The Ghana Wildlife Society (GWS) is calling for the appropriate disposal of personal, protective equipment (PPE) among the public in order not to compound the country’s insanitary condition.

Conservation Education Officer of the GWS, Louisa Kabobah, observed a global surge in plastic pollution since the outbreak of the COVID-19 pandemic, calling for deliberate efforts to reduce the threat in the country.

“Plastics already engulf every aspect of our daily lives, and with the onset of COVID-19 and its ubiquitous nature, wearing of face masks, made mostly from disposable plastic material has become the new normal.”

“We advise that people use the fabric masks more instead of the disposables and for the other PPE, it’s advisable to dispose them properly into cover bins, so they do not end up polluting the environment and causing further public health concerns,” she urged.

Ms Kabobah was speaking in an interview with the Ghanaian Times ahead of the “Plastic Free July Campaign”, aimed at reducing plastic waste, the world over, in the month of July.

“Plastic Free July,” is a global movement that helps millions of people to make small changes to minimise their single-used plastics consumption, in order to have cleaner streets, oceans, and communities.

Spearheading Ghana’s challenge, the GWS is inviting the public to share simple tricks and tips taken to reduce plastic consumption in their daily lives and send them to its website.

Photos of a plastic-free lifestyle adopted by citizens could also be shared on the Society’s social media handles as the GWS provides weekly tips on reducing plastic waste for participants in the course of the challenge.

Ms Kabobah, though commended government for steps taken to rid the country of filth, she believed more could be done to improve sanitary conditions and save the environment.

“Further sensitisation of the general public is very critical, enforcement of laws is also critical and those found culpable must be made to face the full rigours of the law.
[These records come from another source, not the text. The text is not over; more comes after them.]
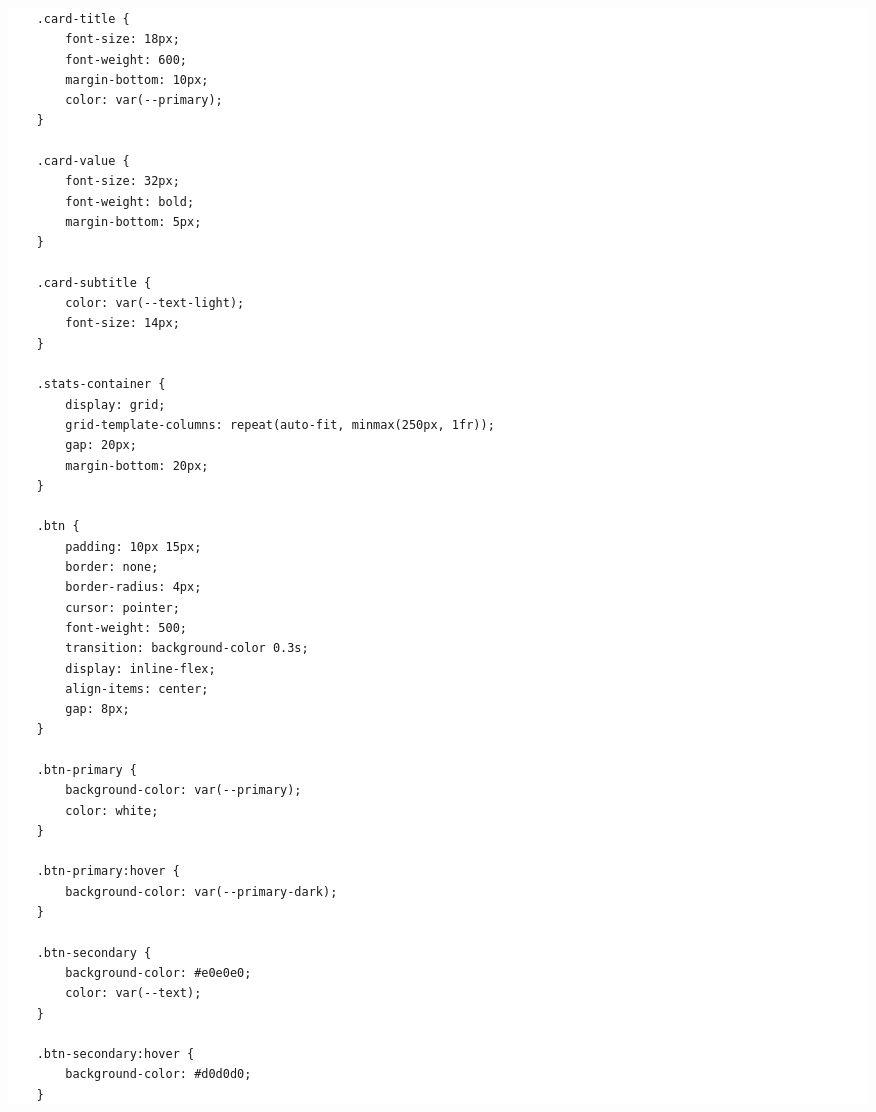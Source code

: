         .card-title {
            font-size: 18px;
            font-weight: 600;
            margin-bottom: 10px;
            color: var(--primary);
        }

        .card-value {
            font-size: 32px;
            font-weight: bold;
            margin-bottom: 5px;
        }

        .card-subtitle {
            color: var(--text-light);
            font-size: 14px;
        }

        .stats-container {
            display: grid;
            grid-template-columns: repeat(auto-fit, minmax(250px, 1fr));
            gap: 20px;
            margin-bottom: 20px;
        }

        .btn {
            padding: 10px 15px;
            border: none;
            border-radius: 4px;
            cursor: pointer;
            font-weight: 500;
            transition: background-color 0.3s;
            display: inline-flex;
            align-items: center;
            gap: 8px;
        }

        .btn-primary {
            background-color: var(--primary);
            color: white;
        }

        .btn-primary:hover {
            background-color: var(--primary-dark);
        }

        .btn-secondary {
            background-color: #e0e0e0;
            color: var(--text);
        }

        .btn-secondary:hover {
            background-color: #d0d0d0;
        }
“I think, if policy maker’s work hand in hand with civil society organisations and the general public towards the achievement of the goal, it will be attainable to make Accra the cleanest city in Africa,” she said.

Ms Kabobah advised Ghanaians to be deliberate about reducing plastic pollution by “first, choose one plastic to avoid. It could be a plastic shopping bag, straw, cup, bottle or cutlery. Small changes lead to big impacts. Make that choice today to reduce your plastic waste.”

“Carry a reusable water bottle when you step out of home. Bring your own reusable bag when you go shopping. Refuse that plastic bag or styrofoam container from your popular waakye seller and other food vendors and take your own food container or have the meal served in the traditional banana leaves (“ahaban”) wrappings instead,” she advised.

Ms Kabobah hoped that the campaign would be subsequently localized “depending on the success rate  so, we are looking at having a ‘Plastic-Free Weekend’ where we will urge Ghanaians and share weekly tips on how they can reduce their plastic consumption, especially during weekends where we consume more plastics from social events like weddings, funerals, etc.”